We think that this variety of hernia is underestimated because once the surgeon finds the sac during the operative dissection, he traces its neck and he is usually not concerned whether the sac was inside or outside the spermatic cord.

Knowing this variety of hernia is of an academic interest and if the surgeon is alert about it from the beginning of the operation, it facilitates the dissection and it increases the reported cases.

4. Conclusions and recommandations

A finding of a thickened upper portion of the spermatic cord, especially in the anterolateral aspect and if covered by a layer of fatty tissue, is suspicious for this type of hernia.
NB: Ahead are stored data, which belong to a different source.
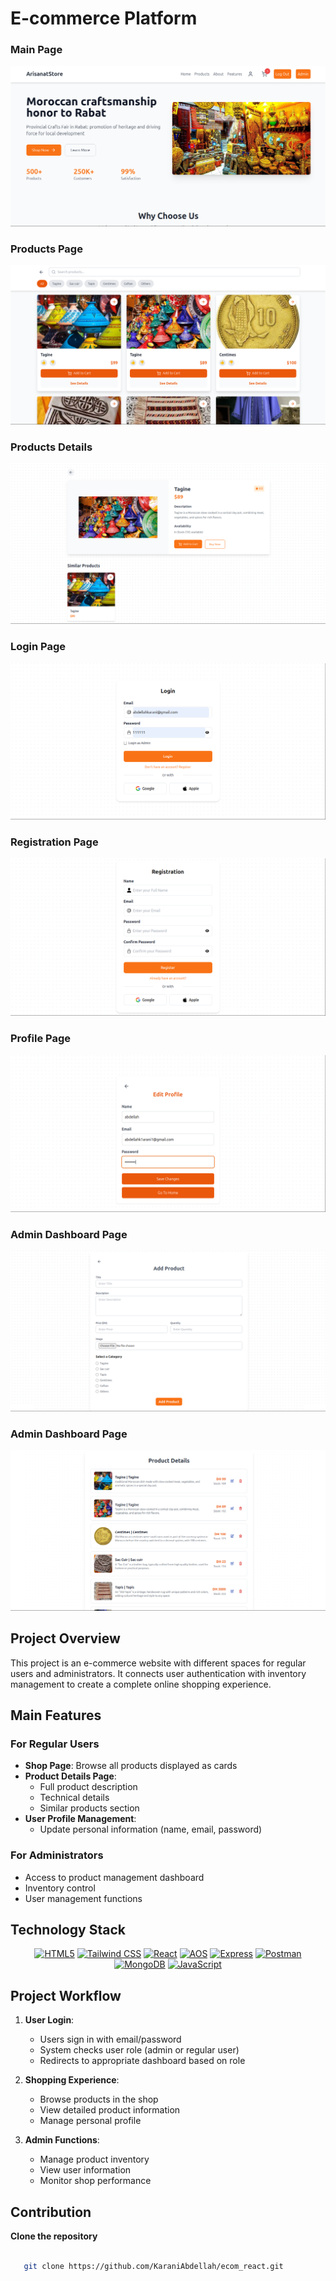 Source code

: # E-commerce Platform

### Main Page

<img src="imgs/first_page.png"/>

### Products Page

<img src="imgs/products.png"/>

### Products Details

<img src="imgs/Product_Details.png"/>
    <ProductDisplay
          products={products}
          setProducts={setProducts}
          onUpdate={handleUpdateRequest}
        />

### Login Page

<img src="imgs/login.png"/>

### Registration Page

<img src="imgs/registration.png"/>

### Profile Page

<img src="imgs/profile.png"/>

### Admin Dashboard Page

<img src="imgs/admin_dash.png"/>

### Admin Dashboard Page

<img src="imgs/admin_dash2.png"/>

## Project Overview

This project is an e-commerce website with different spaces for regular users and administrators. It connects user authentication with inventory management to create a complete online shopping experience.

## Main Features

### For Regular Users

- **Shop Page**: Browse all products displayed as cards
- **Product Details Page**:
  - Full product description
  - Technical details
  - Similar products section
- **User Profile Management**:
  - Update personal information (name, email, password)

### For Administrators

- Access to product management dashboard
- Inventory control
- User management functions

## Technology Stack

<div align="center">
  
[![HTML5](https://img.shields.io/badge/HTML5-E34F26?style=for-the-badge&logo=html5&logoColor=white)](https://developer.mozilla.org/en-US/docs/Web/HTML) 
[![Tailwind CSS](https://img.shields.io/badge/Tailwind_CSS-1572B6?style=for-the-badge&logo=css3&logoColor=white)](https://developer.mozilla.org/en-US/docs/Web/CSS)
[![React](https://img.shields.io/badge/React-61DAFB?style=for-the-badge&logo=react&logoColor=black)](https://developer.mozilla.org/en-US/docs/Web/JavaScript/Frameworks/React)
[![AOS](https://img.shields.io/badge/AOS-FF3B8A?style=for-the-badge&logo=aos&logoColor=white)](https://michalsnik.github.io/aos/)
[![Express](https://img.shields.io/badge/Express-000000?style=for-the-badge&logo=express&logoColor=white)](https://expressjs.com/)
[![Postman](https://img.shields.io/badge/Postman-FF6C37?style=for-the-badge&logo=postman&logoColor=white)](https://www.postman.com/)
[![MongoDB](https://img.shields.io/badge/MongoDB-47A248?style=for-the-badge&logo=mongodb&logoColor=white)](https://www.mongodb.com/)
[![JavaScript](https://img.shields.io/badge/JavaScript-F7DF1E?style=for-the-badge&logo=javascript&logoColor=black)](https://developer.mozilla.org/en-US/docs/Web/JavaScript)

</div>

## Project Workflow

1. **User Login**:

   - Users sign in with email/password
   - System checks user role (admin or regular user)
   - Redirects to appropriate dashboard based on role

2. **Shopping Experience**:

   - Browse products in the shop
   - View detailed product information
   - Manage personal profile

3. **Admin Functions**:
   - Manage product inventory
   - View user information
   - Monitor shop performance

## Contribution

**Clone the repository**

```bash

   git clone https://github.com/KaraniAbdellah/ecom_react.git

```
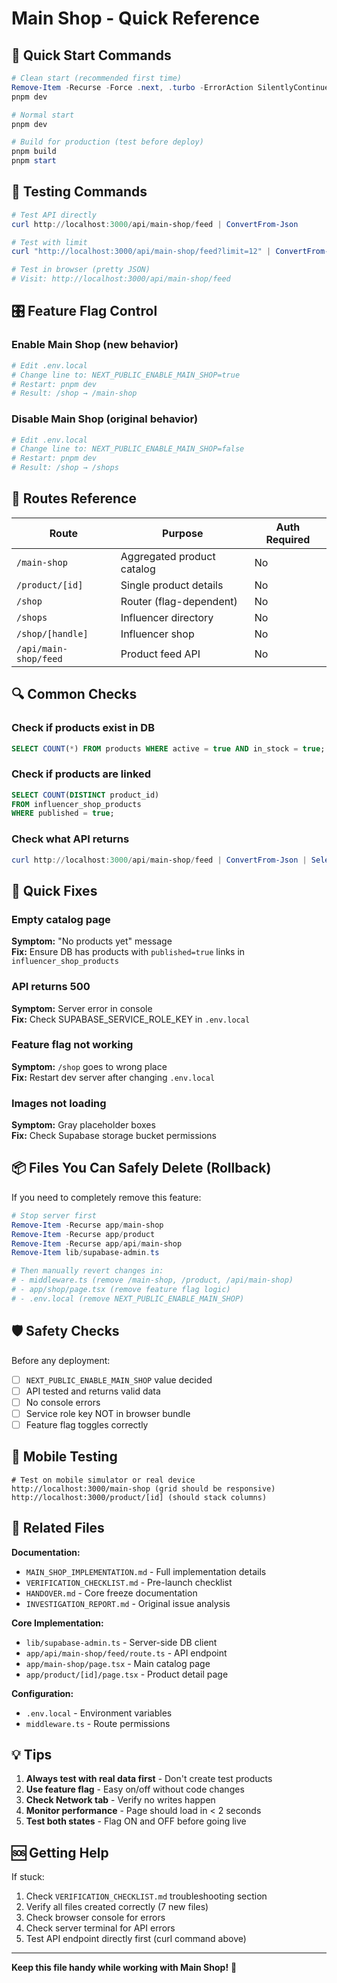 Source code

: # Main Shop - Quick Reference

## 🚀 Quick Start Commands

```powershell
# Clean start (recommended first time)
Remove-Item -Recurse -Force .next, .turbo -ErrorAction SilentlyContinue
pnpm dev

# Normal start
pnpm dev

# Build for production (test before deploy)
pnpm build
pnpm start
```

## 🧪 Testing Commands

```powershell
# Test API directly
curl http://localhost:3000/api/main-shop/feed | ConvertFrom-Json

# Test with limit
curl "http://localhost:3000/api/main-shop/feed?limit=12" | ConvertFrom-Json

# Test in browser (pretty JSON)
# Visit: http://localhost:3000/api/main-shop/feed
```

## 🎛️ Feature Flag Control

### Enable Main Shop (new behavior)
```powershell
# Edit .env.local
# Change line to: NEXT_PUBLIC_ENABLE_MAIN_SHOP=true
# Restart: pnpm dev
# Result: /shop → /main-shop
```

### Disable Main Shop (original behavior)
```powershell
# Edit .env.local
# Change line to: NEXT_PUBLIC_ENABLE_MAIN_SHOP=false
# Restart: pnpm dev
# Result: /shop → /shops
```

## 📍 Routes Reference

| Route | Purpose | Auth Required |
|-------|---------|---------------|
| `/main-shop` | Aggregated product catalog | No |
| `/product/[id]` | Single product details | No |
| `/shop` | Router (flag-dependent) | No |
| `/shops` | Influencer directory | No |
| `/shop/[handle]` | Influencer shop | No |
| `/api/main-shop/feed` | Product feed API | No |

## 🔍 Common Checks

### Check if products exist in DB
```sql
SELECT COUNT(*) FROM products WHERE active = true AND in_stock = true;
```

### Check if products are linked
```sql
SELECT COUNT(DISTINCT product_id) 
FROM influencer_shop_products 
WHERE published = true;
```

### Check what API returns
```powershell
curl http://localhost:3000/api/main-shop/feed | ConvertFrom-Json | Select-Object -ExpandProperty items | Select-Object id, title, price
```

## 🐛 Quick Fixes

### Empty catalog page
**Symptom:** "No products yet" message  
**Fix:** Ensure DB has products with `published=true` links in `influencer_shop_products`

### API returns 500
**Symptom:** Server error in console  
**Fix:** Check SUPABASE_SERVICE_ROLE_KEY in `.env.local`

### Feature flag not working
**Symptom:** `/shop` goes to wrong place  
**Fix:** Restart dev server after changing `.env.local`

### Images not loading
**Symptom:** Gray placeholder boxes  
**Fix:** Check Supabase storage bucket permissions

## 📦 Files You Can Safely Delete (Rollback)

If you need to completely remove this feature:

```powershell
# Stop server first
Remove-Item -Recurse app/main-shop
Remove-Item -Recurse app/product
Remove-Item -Recurse app/api/main-shop
Remove-Item lib/supabase-admin.ts

# Then manually revert changes in:
# - middleware.ts (remove /main-shop, /product, /api/main-shop)
# - app/shop/page.tsx (remove feature flag logic)
# - .env.local (remove NEXT_PUBLIC_ENABLE_MAIN_SHOP)
```

## 🛡️ Safety Checks

Before any deployment:
- [ ] `NEXT_PUBLIC_ENABLE_MAIN_SHOP` value decided
- [ ] API tested and returns valid data
- [ ] No console errors
- [ ] Service role key NOT in browser bundle
- [ ] Feature flag toggles correctly

## 📱 Mobile Testing

```
# Test on mobile simulator or real device
http://localhost:3000/main-shop (grid should be responsive)
http://localhost:3000/product/[id] (should stack columns)
```

## 🔗 Related Files

**Documentation:**
- `MAIN_SHOP_IMPLEMENTATION.md` - Full implementation details
- `VERIFICATION_CHECKLIST.md` - Pre-launch checklist
- `HANDOVER.md` - Core freeze documentation
- `INVESTIGATION_REPORT.md` - Original issue analysis

**Core Implementation:**
- `lib/supabase-admin.ts` - Server-side DB client
- `app/api/main-shop/feed/route.ts` - API endpoint
- `app/main-shop/page.tsx` - Main catalog page
- `app/product/[id]/page.tsx` - Product detail page

**Configuration:**
- `.env.local` - Environment variables
- `middleware.ts` - Route permissions

## 💡 Tips

1. **Always test with real data first** - Don't create test products
2. **Use feature flag** - Easy on/off without code changes  
3. **Check Network tab** - Verify no writes happen
4. **Monitor performance** - Page should load in < 2 seconds
5. **Test both states** - Flag ON and OFF before going live

## 🆘 Getting Help

If stuck:
1. Check `VERIFICATION_CHECKLIST.md` troubleshooting section
2. Verify all files created correctly (7 new files)
3. Check browser console for errors
4. Check server terminal for API errors
5. Test API endpoint directly first (curl command above)

---

**Keep this file handy while working with Main Shop!** 📌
Dissection at this time might reduce the risk of inferior epigastric vessels injury and lower the rate of recurrence.

Concents

Written informed consents were obtained from the two adult patients and the father of the child patient for publication of these cases and accompanying images, a copy of the written consents are available for review by the Editor-in-Chief of this journal.

Conflicts of interest

The authors declare that they have no competing interests.

Author's contributions

Harith M. Alkhateeb: surgery for Cases 1 and 2, writing of original text, design of Fig. 1, communication with editorial team; Thaer J. Aljanabi: surgery for Case 3, surgical photography, preparation of references.

Acknowledgements

We thank the patients and parent for their agreement to publish their cases; and Zayd H. Mustafa Alkhateeb for drawing Fig. 1 and administrative help. Writing and editorial services provided by editEon.